> _Task brief_: Copy each line of the entries that contains the word "technqvi".
**** Available data ****
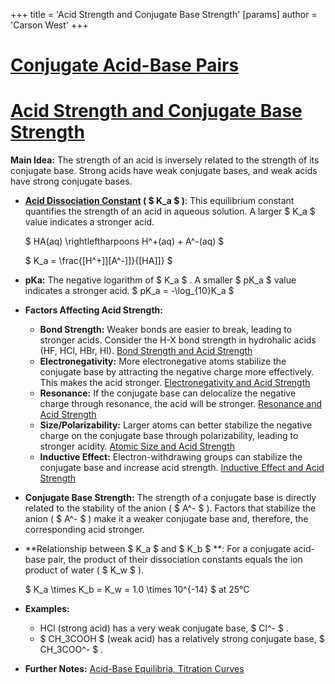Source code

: +++
 title = 'Acid Strength and Conjugate Base Strength'
[params]
	author = 'Carson West'
+++
# [Conjugate Acid-Base Pairs](./../conjugate-acid-base-pairs/)
# [Acid Strength and Conjugate Base Strength](./../acid-strength-and-conjugate-base-strength/)

**Main Idea:**  The strength of an acid is inversely related to the strength of its conjugate base.  Strong acids have weak conjugate bases, and weak acids have strong conjugate bases.

* **[Acid Dissociation Constant](./../acid-dissociation-constant/) ( $ K_a $ )**: This equilibrium constant quantifies the strength of an acid in aqueous solution.  A larger  $ K_a $  value indicates a stronger acid.

   $ HA(aq) \rightleftharpoons H^+(aq) + A^-(aq) $ 

   $ K_a = \frac{[H^+]][A^-]]}{[HA]]} $ 

* **pKa:** The negative logarithm of  $ K_a $ .  A smaller  $ pK_a $  value indicates a stronger acid.   $ pK_a = -\log_{10}K_a $ 

* **Factors Affecting Acid Strength:**

    * **Bond Strength:** Weaker bonds are easier to break, leading to stronger acids.  Consider the H-X bond strength in hydrohalic acids (HF, HCl, HBr, HI). [Bond Strength and Acid Strength](./../bond-strength-and-acid-strength/)
    * **Electronegativity:**  More electronegative atoms stabilize the conjugate base by attracting the negative charge more effectively. This makes the acid stronger. [Electronegativity and Acid Strength](./../electronegativity-and-acid-strength/)
    * **Resonance:** If the conjugate base can delocalize the negative charge through resonance, the acid will be stronger. [Resonance and Acid Strength](./../resonance-and-acid-strength/)
    * **Size/Polarizability:** Larger atoms can better stabilize the negative charge on the conjugate base through polarizability, leading to stronger acidity. [Atomic Size and Acid Strength](./../atomic-size-and-acid-strength/)
    * **Inductive Effect:** Electron-withdrawing groups can stabilize the conjugate base and increase acid strength.  [Inductive Effect and Acid Strength](./../inductive-effect-and-acid-strength/)


* **Conjugate Base Strength:** The strength of a conjugate base is directly related to the stability of the anion ( $ A^- $ ).  Factors that stabilize the anion ( $ A^- $ ) make it a weaker conjugate base and, therefore, the corresponding acid stronger.


* **Relationship between  $ K_a $  and  $ K_b $ **:  For a conjugate acid-base pair, the product of their dissociation constants equals the ion product of water ( $ K_w $ ).

   $ K_a \times K_b = K_w = 1.0 \times 10^{-14} $  at 25°C

* **Examples:**

    * HCl (strong acid) has a very weak conjugate base,  $ Cl^- $ .
    *  $ CH_3COOH $  (weak acid) has a relatively strong conjugate base,  $ CH_3COO^- $ .


* **Further Notes:** [Acid-Base Equilibria, Titration Curves](./../acid-base-equilibria,-titration-curves/)
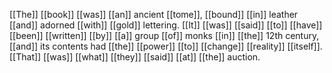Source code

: [[The]] [[book]] [[was]] [[an]] ancient [[tome]], [[bound]] [[in]] leather [[and]] adorned [[with]] [[gold]] lettering. [[It]] [[was]] [[said]] [[to]] [[have]] [[been]] [[written]] [[by]] [[a]] group [[of]] monks [[in]] [[the]] 12th century, [[and]] its contents had [[the]] [[power]] [[to]] [[change]] [[reality]] [[itself]]. [[That]] [[was]] [[what]] [[they]] [[said]] [[at]] [[the]] auction.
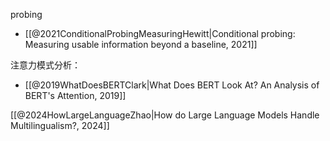 probing
- [[@2021ConditionalProbingMeasuringHewitt|Conditional probing: Measuring usable information beyond a baseline, 2021]]

注意力模式分析：
- [[@2019WhatDoesBERTClark|What Does BERT Look At? An Analysis of BERT's Attention, 2019]]

[[@2024HowLargeLanguageZhao|How do Large Language Models Handle Multilingualism?, 2024]]
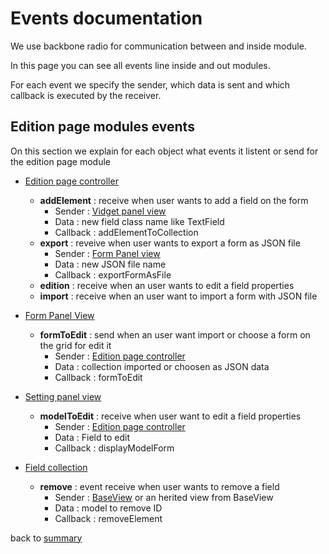 # Events documentation

We use backbone radio for communication between and inside module.

In this page you can see all events line inside and out modules.

For each event we specify the sender, which data is sent and which callback is executed by the receiver.

## Edition page modules events

On this section we explain for each object what events it listent or send for the edition page module


- [Edition page controller](https://github.com/NaturalSolutions/NS.UI.FormBuilder/blob/master/assets/js/editionPageModule/controller/EditionPageController.js)
    - **addElement** : receive when user wants to add a field on the form
        - Sender : [Vidget panel view](https://github.com/NaturalSolutions/NS.UI.FormBuilder/blob/master/assets/js/editionPageModule/views/WidgetPanelView.js)
        - Data : new field class name like TextField
        - Callback : addElementToCollection
    - **export** : reveive when user wants to export a form as JSON file
        - Sender : [Form Panel view](https://github.com/NaturalSolutions/NS.UI.FormBuilder/blob/master/assets/js/editionPageModule/views/FormPanelView.js)
        - Data : new JSON file name
        - Callback : exportFormAsFile
    - **edition** : receive when an user wants to edit a field properties
    - **import** : receive when an user want to import a form with JSON file


- [Form Panel View](https://github.com/NaturalSolutions/NS.UI.FormBuilder/blob/master/assets/js/editionPageModule/views/FormPanelView.js)
    - **formToEdit** : send when an user want import or choose a form on the grid for edit it
        - Sender : [Edition page controller](https://github.com/NaturalSolutions/NS.UI.FormBuilder/blob/master/assets/js/editionPageModule/controller/EditionPageController.js)
        - Data : collection imported or choosen as JSON data
        - Callback : formToEdit


- [Setting panel view](https://github.com/NaturalSolutions/NS.UI.FormBuilder/blob/master/assets/js/editionPageModule/views/SettingPanelView.js)
    - **modelToEdit** : receive when user want to edit a field properties
        - Sender : [Edition page controller](https://github.com/NaturalSolutions/NS.UI.FormBuilder/blob/master/assets/js/editionPageModule/controller/EditionPageController.js)
        - Data : Field to edit
        - Callback : displayModelForm


- [Field collection](https://github.com/NaturalSolutions/NS.UI.FormBuilder/blob/master/assets/js/editionPageModule/collection/FieldCollection.js)
    - **remove** : event receive when user wants to remove a field
        - Sender : [BaseView](https://github.com/NaturalSolutions/NS.UI.FormBuilder/blob/master/assets/js/editionPageModule/views/fieldViews/BaseView.js) or an herited view from BaseView
        - Data : model to remove ID
        - Callback : removeElement

back to [summary](index.md)

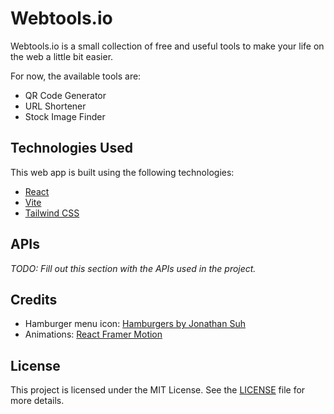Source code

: # Webtools.io



Webtools.io is a small collection of free and useful tools to make your life on the web a little bit easier.

For now, the available tools are:

- QR Code Generator
- URL Shortener
- Stock Image Finder


## Technologies Used

This web app is built using the following technologies:

- [React](https://reactjs.org/)
- [Vite](https://vitejs.dev/)
- [Tailwind CSS](https://tailwindcss.com/)

## APIs

_TODO: Fill out this section with the APIs used in the project._

## Credits

- Hamburger menu icon: [Hamburgers by Jonathan Suh](https://github.com/jonsuh/hamburgers)
- Animations: [React Framer Motion](https://www.framer.com/api/motion/)


## License

This project is licensed under the MIT License. See the [LICENSE](./LICENSE.md) file for more details.
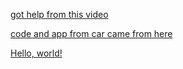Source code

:[got help from this video](https://www.youtube.com/watch?v=gU7vlhU1HvU)

[code and app from car came from here](https://drive.google.com/drive/folders/1DwreeBjJxSEnlHIfhAz_XfE8erKbKwk_)

<a href="https://drive.google.com/drive/folders/1DwreeBjJxSEnlHIfhAz_XfE8erKbKwk_" target="_blank">Hello, world!</a>
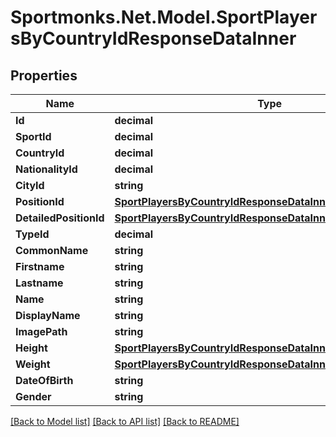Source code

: # Sportmonks.Net.Model.SportPlayersByCountryIdResponseDataInner

## Properties

Name | Type | Description | Notes
------------ | ------------- | ------------- | -------------
**Id** | **decimal** |  | [optional] 
**SportId** | **decimal** |  | [optional] 
**CountryId** | **decimal** |  | [optional] 
**NationalityId** | **decimal** |  | [optional] 
**CityId** | **string** |  | [optional] 
**PositionId** | [**SportPlayersByCountryIdResponseDataInnerPositionId**](SportPlayersByCountryIdResponseDataInnerPositionId.md) |  | [optional] 
**DetailedPositionId** | [**SportPlayersByCountryIdResponseDataInnerDetailedPositionId**](SportPlayersByCountryIdResponseDataInnerDetailedPositionId.md) |  | [optional] 
**TypeId** | **decimal** |  | [optional] 
**CommonName** | **string** |  | [optional] 
**Firstname** | **string** |  | [optional] 
**Lastname** | **string** |  | [optional] 
**Name** | **string** |  | [optional] 
**DisplayName** | **string** |  | [optional] 
**ImagePath** | **string** |  | [optional] 
**Height** | [**SportPlayersByCountryIdResponseDataInnerHeight**](SportPlayersByCountryIdResponseDataInnerHeight.md) |  | [optional] 
**Weight** | [**SportPlayersByCountryIdResponseDataInnerWeight**](SportPlayersByCountryIdResponseDataInnerWeight.md) |  | [optional] 
**DateOfBirth** | **string** |  | [optional] 
**Gender** | **string** |  | [optional] 

[[Back to Model list]](../README.md#documentation-for-models) [[Back to API list]](../README.md#documentation-for-api-endpoints) [[Back to README]](../README.md)

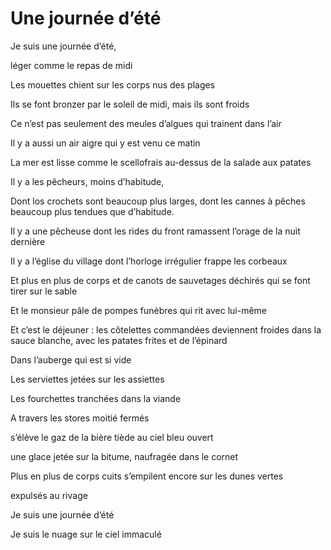 # Une journée d’été

Je suis une journée d’été,

léger comme le repas de midi



Les mouettes chient sur les corps nus des plages

Ils se font bronzer par le soleil de midi, mais ils sont froids

Ce n’est pas seulement des meules d’algues qui trainent dans l’air

Il y a aussi un air aigre qui y est venu ce matin

La mer est lisse comme le scellofrais au-dessus de la salade aux patates

Il y a les pêcheurs, moins d’habitude,

Dont los crochets sont beaucoup plus larges, dont les cannes à pêches beaucoup plus tendues que d’habitude.

Il y a une pêcheuse dont les rides du front ramassent l’orage de la nuit dernière

Il y a l’église du village dont l’horloge irrégulier frappe les corbeaux

Et plus en plus de corps et de canots de sauvetages déchirés qui se font tirer sur le sable

Et le monsieur pâle de pompes funèbres qui rit avec lui-même

Et c’est le déjeuner : les côtelettes commandées deviennent froides dans la sauce blanche, avec les patates frites et de l’épinard

Dans l’auberge qui est si vide

Les serviettes jetées sur les assiettes

Les fourchettes tranchées dans la viande

A travers les stores moitié fermés

s’élève le gaz de la bière tiède au ciel bleu ouvert

une glace jetée sur la bitume, naufragée dans le cornet

Plus en plus de corps cuits s’empilent encore sur les dunes vertes

expulsés au rivage



Je suis une journée d’été

Je suis le nuage sur le ciel immaculé
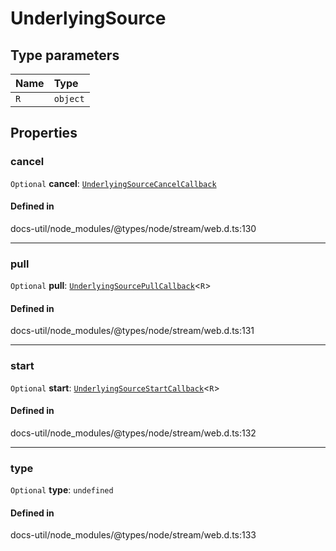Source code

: # UnderlyingSource

## Type parameters

| Name | Type |
| :------ | :------ |
| `R` | `object` |

## Properties

### cancel

 `Optional` **cancel**: [`UnderlyingSourceCancelCallback`](UnderlyingSourceCancelCallback.md)

#### Defined in

docs-util/node_modules/@types/node/stream/web.d.ts:130

___

### pull

 `Optional` **pull**: [`UnderlyingSourcePullCallback`](UnderlyingSourcePullCallback.md)<`R`\>

#### Defined in

docs-util/node_modules/@types/node/stream/web.d.ts:131

___

### start

 `Optional` **start**: [`UnderlyingSourceStartCallback`](UnderlyingSourceStartCallback.md)<`R`\>

#### Defined in

docs-util/node_modules/@types/node/stream/web.d.ts:132

___

### type

 `Optional` **type**: `undefined`

#### Defined in

docs-util/node_modules/@types/node/stream/web.d.ts:133
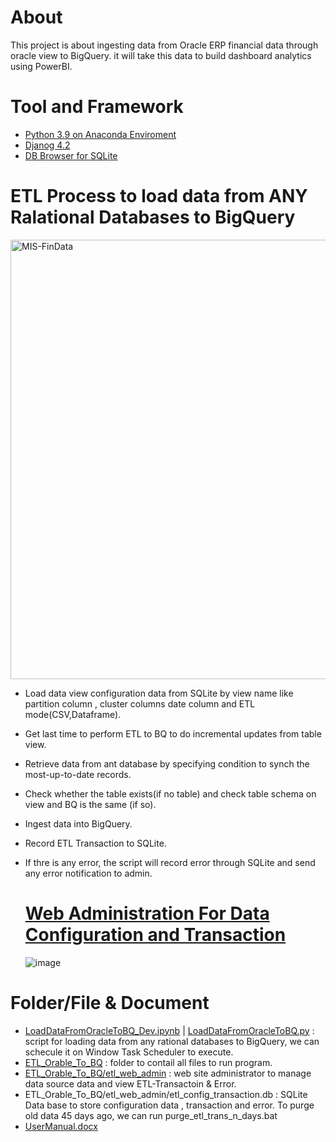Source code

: # About
This project is about ingesting data from Oracle ERP financial data through oracle view to BigQuery. it will take this data to build 
dashboard analytics using PowerBI.

# Tool and Framework
* [Python 3.9 on Anaconda Enviroment](https://www.anaconda.com/download)
* [Djanog 4.2](https://docs.djangoproject.com/en/4.2/releases/4.2/) 
* [DB Browser for SQLite](https://sqlitebrowser.org/) 

# ETL Process to load data from ANY Ralational Databases to BigQuery
<img width="703" alt="MIS-FinData" src="https://github.com/technqvi/MIS-FinData/assets/38780060/cb92bf51-b75e-428d-afa0-5ec9012c5335">

* Load data view configuration data from SQLite by view name like  partition column , cluster columns  date column  and ETL mode(CSV,Dataframe).
* Get last time to perform ETL to BQ to do incremental updates from table view.
* Retrieve data from ant database by specifying condition to synch the most-up-to-date records.
* Check whether the table exists(if no table) and check table schema on view and BQ is the same (if so).
* Ingest data into BigQuery.
* Record ETL Transaction to SQLite.
* If thre is any error, the script will record error through SQLite and send any error notification to admin.

  # [Web Administration For Data Configuration and Transaction](https://github.com/technqvi/MIS-FinData/tree/main/ETL_Orable_To_BQ/etl_web_admin)
  ![image](https://github.com/technqvi/MIS-FinData/assets/38780060/50e9bb99-0e19-4b19-bd4f-6daee7eb0c1e)
 
# Folder/File & Document
* [LoadDataFromOracleToBQ_Dev.ipynb](https://github.com/technqvi/MIS-FinData/blob/main/LoadDataFromOracleToBQ_Dev.ipynb) | [LoadDataFromOracleToBQ.py](https://github.com/technqvi/MIS-FinData/blob/main/ETL_Orable_To_BQ/LoadDataFromOracleToBQ.py) : script for loading data from any rational databases to BigQuery, we can schecule it on Window Task Scheduler to execute.
* [ETL_Orable_To_BQ](https://github.com/technqvi/MIS-FinData/tree/main/ETL_Orable_To_BQ) :  folder to contail all files to run program.
* [ETL_Orable_To_BQ/etl_web_admin](https://github.com/technqvi/MIS-FinData/tree/main/ETL_Orable_To_BQ/etl_web_admin) : web site administrator to manage data source data and view ETL-Transactoin & Error.
* ETL_Orable_To_BQ/etl_web_admin/etl_config_transaction.db : SQLite Data base to store configuration data , transaction and error. To purge old data 45 days ago, we can run purge_etl_trans_n_days.bat
* [UserManual.docx](https://github.com/technqvi/MIS-FinData/blob/main/UserManual.docx)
****
> _Exercise solution_:
<img width="703" alt="MIS-FinData" src="https://github.com/technqvi/MIS-FinData/assets/38780060/cb92bf51-b75e-428d-afa0-5ec9012c5335">
  # [Web Administration For Data Configuration and Transaction](https://github.com/technqvi/MIS-FinData/tree/main/ETL_Orable_To_BQ/etl_web_admin)
  ![image](https://github.com/technqvi/MIS-FinData/assets/38780060/50e9bb99-0e19-4b19-bd4f-6daee7eb0c1e)
* [LoadDataFromOracleToBQ_Dev.ipynb](https://github.com/technqvi/MIS-FinData/blob/main/LoadDataFromOracleToBQ_Dev.ipynb) | [LoadDataFromOracleToBQ.py](https://github.com/technqvi/MIS-FinData/blob/main/ETL_Orable_To_BQ/LoadDataFromOracleToBQ.py) : script for loading data from any rational databases to BigQuery, we can schecule it on Window Task Scheduler to execute.
* [ETL_Orable_To_BQ](https://github.com/technqvi/MIS-FinData/tree/main/ETL_Orable_To_BQ) :  folder to contail all files to run program.
* [ETL_Orable_To_BQ/etl_web_admin](https://github.com/technqvi/MIS-FinData/tree/main/ETL_Orable_To_BQ/etl_web_admin) : web site administrator to manage data source data and view ETL-Transactoin & Error.
* [UserManual.docx](https://github.com/technqvi/MIS-FinData/blob/main/UserManual.docx)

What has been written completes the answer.